La signalisation routière comme dispositif humoristique
Alexandre Ménard, Université du Québec à Montréal
La recherche-création d’Alexandre Ménard porte principalement sur les modalités de production et de présentation de l’image imprimée. Elle s’élabore d’après des théories de l’humour et des stratégies de nature ironique et parodique, en opérant des glissements des codes et des conventions esthétiques traditionnelles de l’estampe. Il aborde dans son travail la signalisation routière du Québec en détournant de façon parodique ces objets codifiés qui conditionnent nos déplacements. Par une réutilisation directe de leur langage iconographique, il reconfigure leurs pictogrammes afin de créer de nouveaux ensembles ludiques, narratifs et séquentiels. Il met ainsi en relation les dispositifs de la signalisation routière à un métissage de procédés associés à la peinture, à la bande dessinée et au cinéma. Il développe de cette façon des liens qui unissent son travail à celui d’autres créateurs, par le transcodage d’œuvres antérieures en pictogrammes routiers.

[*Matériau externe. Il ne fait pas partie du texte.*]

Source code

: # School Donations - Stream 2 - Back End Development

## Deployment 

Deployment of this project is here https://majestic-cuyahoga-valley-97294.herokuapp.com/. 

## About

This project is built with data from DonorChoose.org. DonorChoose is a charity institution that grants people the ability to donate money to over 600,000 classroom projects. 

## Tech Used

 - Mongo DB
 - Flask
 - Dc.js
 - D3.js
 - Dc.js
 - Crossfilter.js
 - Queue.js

Timing is Everything: Comedy, Theatricality and Joke-Telling in Contemporary Art
Matthew Flores, University of Georgia
Cette présentation utilisera mes propres travaux pour soutenir que des méthodes comiques peuvent être déployées dans des moyens qui déstabilisent l’acte de regarder, remettant en question les présomptions esthétiques afin d'interroger nos attentes lorsque nous découvrons une œuvre d'art. Je soutiens en outre que ces méthodes, en rendant apparente la nature transactionnelle de la comédie et de l’art, soulignent la complicité consciente du public et recadrent les perspectives du sujet et de l'objet. En résumé, je m'appuierai sur mon propre travail, ainsi que sur la théorie «d'absorption et de théâtralité» de Michael Fried et sur le concept de «la comédie concrète» de David Robbins - pour établir un parallèle entre l’art et la performance comique, puis j’utiliserai mon propre travail pour établir ce que ces parallèles deviennent quand ils sont le sujet même de l'art.
15h40
Période de questions
16h10
Pause
16h30
Panel 4 : Dévalorisation des oeuvres humoristiques
Présidence: Juliette Bergeron
À contresens de l'humour : Les revues spécialisées et les comédies cinématographiques québécoises (1970-1975)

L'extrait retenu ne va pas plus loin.